- **Directions**: Copy the records below exactly, leaving out any pictures.

Data records
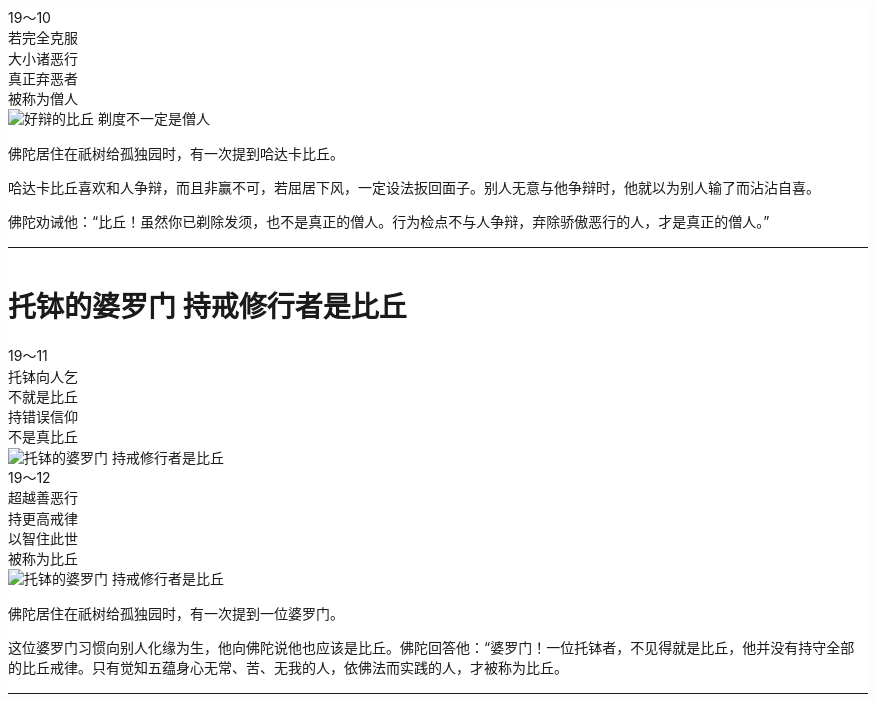 
<div class="e2">
<div>
19～10<br>
若完全克服<br>
大小诸恶行<br>
真正弃恶者<br>
被称为僧人
</div>
<img src="images/fjj-74-3.jpg" width="300" height="321" alt="好辩的比丘 剃度不一定是僧人"/>
</div>

佛陀居住在祇树给孤独园时，有一次提到哈达卡比丘。

哈达卡比丘喜欢和人争辩，而且非赢不可，若屈居下风，一定设法扳回面子。别人无意与他争辩时，他就以为别人输了而沾沾自喜。

佛陀劝诫他：“比丘！虽然你已剃除发须，也不是真正的僧人。行为检点不与人争辩，弃除骄傲恶行的人，才是真正的僧人。”


------

# 托钵的婆罗门 持戒修行者是比丘


<div class="e2">
<div>
19～11 <br>
托钵向人乞<br>
不就是比丘<br>
持错误信仰<br>
不是真比丘
</div>
<img src="images/fjj-74-4.jpg" width="300" height="321" alt="托钵的婆罗门 持戒修行者是比丘"/>
</div>


<div class="e2">
<div>
19～12<br>
超越善恶行<br>
持更高戒律<br>
以智住此世<br>
被称为比丘
</div>
<img src="images/fjj-74-5.jpg" width="300" height="328" alt="托钵的婆罗门 持戒修行者是比丘"/>
</div>

佛陀居住在祇树给孤独园时，有一次提到一位婆罗门。

这位婆罗门习惯向别人化缘为生，他向佛陀说他也应该是比丘。佛陀回答他：“婆罗门！一位托钵者，不见得就是比丘，他并没有持守全部的比丘戒律。只有觉知五蕴身心无常、苦、无我的人，依佛法而实践的人，才被称为比丘。


------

- **Response below**:
<div class="e2">
<div>
19～10<br>
若完全克服<br>
大小诸恶行<br>
真正弃恶者<br>
被称为僧人
</div>
<img src="images/fjj-74-3.jpg" width="300" height="321" alt="好辩的比丘 剃度不一定是僧人"/>
</div>

佛陀居住在祇树给孤独园时，有一次提到哈达卡比丘。

哈达卡比丘喜欢和人争辩，而且非赢不可，若屈居下风，一定设法扳回面子。别人无意与他争辩时，他就以为别人输了而沾沾自喜。

佛陀劝诫他：“比丘！虽然你已剃除发须，也不是真正的僧人。行为检点不与人争辩，弃除骄傲恶行的人，才是真正的僧人。”


------

# 托钵的婆罗门 持戒修行者是比丘


<div class="e2">
<div>
19～11 <br>
托钵向人乞<br>
不就是比丘<br>
持错误信仰<br>
不是真比丘
</div>
<img src="images/fjj-74-4.jpg" width="300" height="321" alt="托钵的婆罗门 持戒修行者是比丘"/>
</div>


<div class="e2">
<div>
19～12<br>
超越善恶行<br>
持更高戒律<br>
以智住此世<br>
被称为比丘
</div>
<img src="images/fjj-74-5.jpg" width="300" height="328" alt="托钵的婆罗门 持戒修行者是比丘"/>
</div>

佛陀居住在祇树给孤独园时，有一次提到一位婆罗门。

这位婆罗门习惯向别人化缘为生，他向佛陀说他也应该是比丘。佛陀回答他：“婆罗门！一位托钵者，不见得就是比丘，他并没有持守全部的比丘戒律。只有觉知五蕴身心无常、苦、无我的人，依佛法而实践的人，才被称为比丘。


------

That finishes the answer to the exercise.